You’re already learning languages like a baby (Don’t be fooled)

Babies have a language advantage: Cuteness!
Babies have a language advantage: Cuteness!

No language-learning program knows what it’s talking about when they say they can show you how to learn a language like a baby. There’s no other way.

My kids revealed the secrets of language-learning to me. I was teaching them Russian with they were between 4 and 7 years old. I spoke with them and they went to a Russian class for an hour per week.

I knew the difficulties of learning Russian, but I was fluent by that point, even having worked as an interpreter and translator. I had figured out the tricky parts of the grammar, but my kids’ grammar was hopeless. I didn’t know what to do.
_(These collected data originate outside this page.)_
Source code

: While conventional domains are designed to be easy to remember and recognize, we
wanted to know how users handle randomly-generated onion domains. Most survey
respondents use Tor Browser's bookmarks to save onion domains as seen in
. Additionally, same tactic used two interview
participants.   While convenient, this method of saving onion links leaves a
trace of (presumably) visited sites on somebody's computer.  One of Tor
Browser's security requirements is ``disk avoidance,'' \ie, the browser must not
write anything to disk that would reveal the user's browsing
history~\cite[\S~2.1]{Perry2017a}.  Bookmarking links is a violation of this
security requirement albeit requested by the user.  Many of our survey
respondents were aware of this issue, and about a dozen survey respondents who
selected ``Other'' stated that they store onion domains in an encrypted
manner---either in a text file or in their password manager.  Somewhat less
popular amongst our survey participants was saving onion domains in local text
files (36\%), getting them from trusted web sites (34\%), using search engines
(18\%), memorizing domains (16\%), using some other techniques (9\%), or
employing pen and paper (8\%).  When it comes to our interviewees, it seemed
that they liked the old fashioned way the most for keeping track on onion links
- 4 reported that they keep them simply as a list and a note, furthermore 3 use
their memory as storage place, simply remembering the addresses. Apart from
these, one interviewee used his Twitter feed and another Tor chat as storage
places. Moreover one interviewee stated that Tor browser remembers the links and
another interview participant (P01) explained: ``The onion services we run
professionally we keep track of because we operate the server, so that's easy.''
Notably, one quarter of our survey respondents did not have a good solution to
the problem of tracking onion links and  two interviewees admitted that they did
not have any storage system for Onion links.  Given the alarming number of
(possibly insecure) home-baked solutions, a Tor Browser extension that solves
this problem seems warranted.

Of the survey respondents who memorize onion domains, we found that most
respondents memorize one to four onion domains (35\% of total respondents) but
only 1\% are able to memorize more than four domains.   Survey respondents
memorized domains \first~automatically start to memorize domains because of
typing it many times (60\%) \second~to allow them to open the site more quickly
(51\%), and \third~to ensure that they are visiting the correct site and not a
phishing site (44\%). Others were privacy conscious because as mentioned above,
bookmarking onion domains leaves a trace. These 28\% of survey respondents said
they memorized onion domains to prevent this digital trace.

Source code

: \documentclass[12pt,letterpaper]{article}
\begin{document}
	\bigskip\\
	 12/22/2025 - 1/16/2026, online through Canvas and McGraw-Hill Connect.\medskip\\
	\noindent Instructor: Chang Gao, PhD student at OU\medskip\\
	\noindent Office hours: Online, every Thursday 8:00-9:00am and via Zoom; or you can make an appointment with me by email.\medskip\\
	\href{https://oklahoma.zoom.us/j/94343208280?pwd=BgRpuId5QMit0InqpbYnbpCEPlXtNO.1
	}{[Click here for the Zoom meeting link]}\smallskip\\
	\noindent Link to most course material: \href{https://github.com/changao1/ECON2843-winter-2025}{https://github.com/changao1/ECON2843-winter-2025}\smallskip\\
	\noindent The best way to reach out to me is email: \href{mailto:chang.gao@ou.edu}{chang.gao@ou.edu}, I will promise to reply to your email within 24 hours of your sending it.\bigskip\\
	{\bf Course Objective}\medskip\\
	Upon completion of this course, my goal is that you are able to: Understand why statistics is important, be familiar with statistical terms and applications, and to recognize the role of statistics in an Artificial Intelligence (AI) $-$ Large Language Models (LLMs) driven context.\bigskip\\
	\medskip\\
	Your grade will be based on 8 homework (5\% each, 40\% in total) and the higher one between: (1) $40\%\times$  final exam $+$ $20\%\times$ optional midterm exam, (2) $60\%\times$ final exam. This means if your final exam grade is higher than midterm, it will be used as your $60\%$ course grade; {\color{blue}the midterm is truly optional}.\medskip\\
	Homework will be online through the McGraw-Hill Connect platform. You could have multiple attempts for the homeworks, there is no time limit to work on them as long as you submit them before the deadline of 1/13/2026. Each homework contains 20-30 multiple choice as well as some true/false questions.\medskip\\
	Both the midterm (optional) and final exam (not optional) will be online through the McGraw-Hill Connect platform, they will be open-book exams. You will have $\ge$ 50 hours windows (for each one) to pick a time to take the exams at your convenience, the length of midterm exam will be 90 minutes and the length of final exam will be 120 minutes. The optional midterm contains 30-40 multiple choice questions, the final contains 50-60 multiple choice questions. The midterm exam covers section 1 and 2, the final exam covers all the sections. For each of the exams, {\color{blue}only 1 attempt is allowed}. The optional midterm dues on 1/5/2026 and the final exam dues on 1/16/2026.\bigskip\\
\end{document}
I told their teacher that the kids always messed up verb conjugations and noun declensions, so that all verbs were second person and all feminine nouns were in the accusative. He smiled and said, “Yeah, kids always mess those up.”
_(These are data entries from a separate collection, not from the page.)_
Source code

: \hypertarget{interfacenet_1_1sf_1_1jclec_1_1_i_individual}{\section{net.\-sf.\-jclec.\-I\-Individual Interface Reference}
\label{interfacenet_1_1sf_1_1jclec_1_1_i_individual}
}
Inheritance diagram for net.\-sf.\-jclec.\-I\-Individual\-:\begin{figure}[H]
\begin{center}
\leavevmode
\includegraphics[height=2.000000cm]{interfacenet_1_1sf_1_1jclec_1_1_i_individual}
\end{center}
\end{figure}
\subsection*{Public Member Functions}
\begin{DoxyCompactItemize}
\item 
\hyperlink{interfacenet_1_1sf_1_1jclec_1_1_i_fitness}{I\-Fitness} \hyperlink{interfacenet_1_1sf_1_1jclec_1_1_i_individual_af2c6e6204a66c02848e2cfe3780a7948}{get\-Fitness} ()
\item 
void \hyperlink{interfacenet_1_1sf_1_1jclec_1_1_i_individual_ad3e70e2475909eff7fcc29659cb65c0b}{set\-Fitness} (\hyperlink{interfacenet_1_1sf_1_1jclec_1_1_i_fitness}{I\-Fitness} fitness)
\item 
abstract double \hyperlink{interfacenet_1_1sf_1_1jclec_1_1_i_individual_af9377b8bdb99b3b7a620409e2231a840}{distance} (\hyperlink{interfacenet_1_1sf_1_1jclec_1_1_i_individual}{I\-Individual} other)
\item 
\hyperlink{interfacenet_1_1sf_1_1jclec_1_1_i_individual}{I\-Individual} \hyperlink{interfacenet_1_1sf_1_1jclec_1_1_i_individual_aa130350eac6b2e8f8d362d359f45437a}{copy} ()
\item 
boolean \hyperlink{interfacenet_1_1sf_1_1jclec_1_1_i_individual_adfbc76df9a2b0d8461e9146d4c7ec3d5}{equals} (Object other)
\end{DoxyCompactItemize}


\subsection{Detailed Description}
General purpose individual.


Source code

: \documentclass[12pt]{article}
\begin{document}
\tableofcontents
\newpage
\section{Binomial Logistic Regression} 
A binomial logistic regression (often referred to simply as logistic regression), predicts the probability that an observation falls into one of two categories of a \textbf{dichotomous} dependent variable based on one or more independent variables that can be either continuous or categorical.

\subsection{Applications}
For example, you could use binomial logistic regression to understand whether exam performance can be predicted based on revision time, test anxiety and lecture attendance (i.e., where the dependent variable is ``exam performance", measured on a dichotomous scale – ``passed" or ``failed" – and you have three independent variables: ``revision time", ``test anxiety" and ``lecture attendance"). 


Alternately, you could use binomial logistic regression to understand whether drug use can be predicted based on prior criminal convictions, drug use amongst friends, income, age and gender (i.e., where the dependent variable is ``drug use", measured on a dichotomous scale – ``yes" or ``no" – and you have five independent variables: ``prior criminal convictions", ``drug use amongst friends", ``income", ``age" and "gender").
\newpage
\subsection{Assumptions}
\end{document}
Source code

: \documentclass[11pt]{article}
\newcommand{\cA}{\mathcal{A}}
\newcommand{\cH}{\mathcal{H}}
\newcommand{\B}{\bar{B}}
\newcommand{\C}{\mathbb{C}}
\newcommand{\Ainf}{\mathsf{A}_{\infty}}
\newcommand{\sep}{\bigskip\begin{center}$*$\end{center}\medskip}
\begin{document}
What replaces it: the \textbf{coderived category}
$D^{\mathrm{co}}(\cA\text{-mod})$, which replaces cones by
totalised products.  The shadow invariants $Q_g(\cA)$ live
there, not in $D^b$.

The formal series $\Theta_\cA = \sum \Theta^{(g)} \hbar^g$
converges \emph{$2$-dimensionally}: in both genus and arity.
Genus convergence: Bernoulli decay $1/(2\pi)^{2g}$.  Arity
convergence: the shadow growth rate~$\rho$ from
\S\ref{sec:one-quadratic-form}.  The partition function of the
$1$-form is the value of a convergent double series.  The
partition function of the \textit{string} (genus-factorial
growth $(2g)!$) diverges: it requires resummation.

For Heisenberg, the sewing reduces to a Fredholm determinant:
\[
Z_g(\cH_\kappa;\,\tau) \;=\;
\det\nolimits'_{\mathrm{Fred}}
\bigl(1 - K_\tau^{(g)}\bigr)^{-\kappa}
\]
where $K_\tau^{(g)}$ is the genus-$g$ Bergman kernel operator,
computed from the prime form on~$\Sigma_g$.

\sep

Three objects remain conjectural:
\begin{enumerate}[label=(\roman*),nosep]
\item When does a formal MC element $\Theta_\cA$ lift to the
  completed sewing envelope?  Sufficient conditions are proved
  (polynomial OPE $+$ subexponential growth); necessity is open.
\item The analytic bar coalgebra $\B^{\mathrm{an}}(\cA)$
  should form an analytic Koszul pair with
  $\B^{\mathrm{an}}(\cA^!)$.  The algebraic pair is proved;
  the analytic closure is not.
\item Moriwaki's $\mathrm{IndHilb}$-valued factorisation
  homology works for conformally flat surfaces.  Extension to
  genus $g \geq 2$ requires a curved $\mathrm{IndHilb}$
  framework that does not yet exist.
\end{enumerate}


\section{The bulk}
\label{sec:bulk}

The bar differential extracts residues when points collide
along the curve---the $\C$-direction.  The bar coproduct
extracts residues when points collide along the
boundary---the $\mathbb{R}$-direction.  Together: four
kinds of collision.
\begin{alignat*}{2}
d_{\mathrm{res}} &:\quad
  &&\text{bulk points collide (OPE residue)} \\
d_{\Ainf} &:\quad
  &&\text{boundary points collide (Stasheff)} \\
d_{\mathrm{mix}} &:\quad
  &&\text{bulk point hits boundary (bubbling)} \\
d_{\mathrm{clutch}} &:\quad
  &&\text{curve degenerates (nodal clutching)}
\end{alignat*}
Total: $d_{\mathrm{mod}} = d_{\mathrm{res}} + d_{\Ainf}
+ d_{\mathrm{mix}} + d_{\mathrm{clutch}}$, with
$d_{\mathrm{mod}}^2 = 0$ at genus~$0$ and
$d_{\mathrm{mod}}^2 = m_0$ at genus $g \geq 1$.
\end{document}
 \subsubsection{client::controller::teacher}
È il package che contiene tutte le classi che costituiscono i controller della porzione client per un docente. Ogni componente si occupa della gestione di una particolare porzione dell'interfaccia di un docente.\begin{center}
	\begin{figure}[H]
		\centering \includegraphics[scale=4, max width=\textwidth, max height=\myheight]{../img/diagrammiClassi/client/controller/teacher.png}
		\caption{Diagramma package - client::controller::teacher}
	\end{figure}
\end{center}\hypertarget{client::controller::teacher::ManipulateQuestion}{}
I always messed those up, too!

Now I understood! Russian grammar was not just difficult for English speakers. It was objectively difficult if native speaking kids struggled with the same things I did when I was in class.

Once I could put away the idea that the kids could “naturally” figure out the beast of Russian grammar, I saw one main difference remain between me learning Russian and the children of the Russian teacher learning the same language: quantity of input. If I wanted input, I had to gently approach a Russian speaker when I could find one around. If the Russian teacher’s children wanted input, they just yelled; someone would come running to talk to them in Russian to find out what the matter was.

Moreover, if someone doesn’t understand me I have to rephrase sheepishly what I wanted to say, checking and re-checking my grammar in my head. If the kids’ parents don’t understand them, they scream and make it the parents’ problem to figure it out.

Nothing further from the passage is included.